Fluorescence Measurement Approach Speeds Process, Quality Control


FREIBURG, Germany, May 23, 2022 — Researchers from the Fraunhofer Institute for Physical Measurement Techniques (Fraunhofer IPM) have developed a fluorescence measurement technology capable of quantitative measurements with a high local resolution. The team is receiving the Joseph von Fraunhofer Prize in recognition of the achievement. Previous fluorescence-based techniques have been viewed as a way to get estimates on quantitative measurement processes, rather than reliable measurements.


Fluorescence measurement technology developed by a team at the Fraunhofer Institute for Physical Measurement Techniques (Fraunhofer IPM) is precise and inline-capable. The solution enables inspectors to check complex 3D components, for example, for contamination in production cycles that last only seconds. Courtesy of Piotr Banczerowski/ Fraunhofer.


“We have succeeded in taking an imprecise process and developing it into a robust and extremely fast precision measurement method,” said Albrecht Brandenburg of Fraunhofer IPM.

The technology is fast enough to be inline-capable, the team said. “Complex 3D components can now be checked for contamination in production cycles mere seconds long — with 100% accuracy,” Brandenburg said.

Brandenburg proposed the idea to use imaging fluorescence measurement technology to carry out checks on components — especially to detect contamination with oil or dirt. This information is particularly important in cases where safety is paramount, such as the bonding of vehicle parts.

To carry out the measurement, a shortwave violet laser beam scans the component’s surface and causes organic contaminants to give off longwave light. This fluorescent light is captured by a laser scanner, converted into quantitative measurements, and pieced together into an image. The process works for meter-long metal sheets as well as for small electronic components.

Winners of the Joseph von Fraunhofer Prize for their new precision measurement method, boasting extreme speed and high robustness: Dr. Alexander Blättermann (left) and Dr. Albrecht Brandenburg.
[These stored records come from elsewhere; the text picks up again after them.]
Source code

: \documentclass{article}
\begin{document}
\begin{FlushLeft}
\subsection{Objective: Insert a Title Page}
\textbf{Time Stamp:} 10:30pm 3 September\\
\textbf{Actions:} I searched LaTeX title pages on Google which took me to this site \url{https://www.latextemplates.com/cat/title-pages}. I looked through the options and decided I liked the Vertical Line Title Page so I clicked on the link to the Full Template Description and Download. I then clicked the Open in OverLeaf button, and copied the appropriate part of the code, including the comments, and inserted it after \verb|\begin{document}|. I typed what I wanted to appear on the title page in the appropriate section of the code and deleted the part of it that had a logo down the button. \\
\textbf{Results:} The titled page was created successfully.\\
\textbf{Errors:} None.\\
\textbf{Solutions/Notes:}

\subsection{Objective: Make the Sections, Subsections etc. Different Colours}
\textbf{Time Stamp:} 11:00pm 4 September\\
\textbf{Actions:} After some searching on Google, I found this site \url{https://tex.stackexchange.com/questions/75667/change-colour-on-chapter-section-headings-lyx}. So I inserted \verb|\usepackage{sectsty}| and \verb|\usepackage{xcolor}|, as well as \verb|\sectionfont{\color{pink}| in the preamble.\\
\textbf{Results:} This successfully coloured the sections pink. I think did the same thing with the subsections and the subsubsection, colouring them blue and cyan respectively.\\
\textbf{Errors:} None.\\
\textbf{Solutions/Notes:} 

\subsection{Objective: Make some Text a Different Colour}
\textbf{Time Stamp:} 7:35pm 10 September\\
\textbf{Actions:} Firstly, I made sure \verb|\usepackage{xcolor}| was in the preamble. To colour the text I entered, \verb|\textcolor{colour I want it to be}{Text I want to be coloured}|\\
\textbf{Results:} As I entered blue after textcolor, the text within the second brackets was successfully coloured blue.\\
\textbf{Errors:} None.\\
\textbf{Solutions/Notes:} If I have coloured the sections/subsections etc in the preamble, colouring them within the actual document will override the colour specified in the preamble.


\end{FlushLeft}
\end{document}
Courtesy of Piotr Banczerowski, Fraunhofer.


Winners of the Joseph von Fraunhofer Prize for their new precision measurement method that features extreme speed and high robustness: Alexander Blättermann (left) and Albrecht Brandenburg. Courtesy of Piotr Banczerowski/Fraunhofer.


“The performance data are spectacular: We are able to measure 40 million points per second, allowing us to show contamination of 1 mg/m2. From 10 mg and upward, we can take quantitative measurements,” said Blättermann, who developed the inline system and put it into operation. “The F-scanner makes fluorescence measurement technology a viable option for quality control and process control.”

Since 2015, the team led by Brandenburg and Blättermann has raised around €3.5 million ($3.7 million) in industrial contracts from 20 customers in five countries.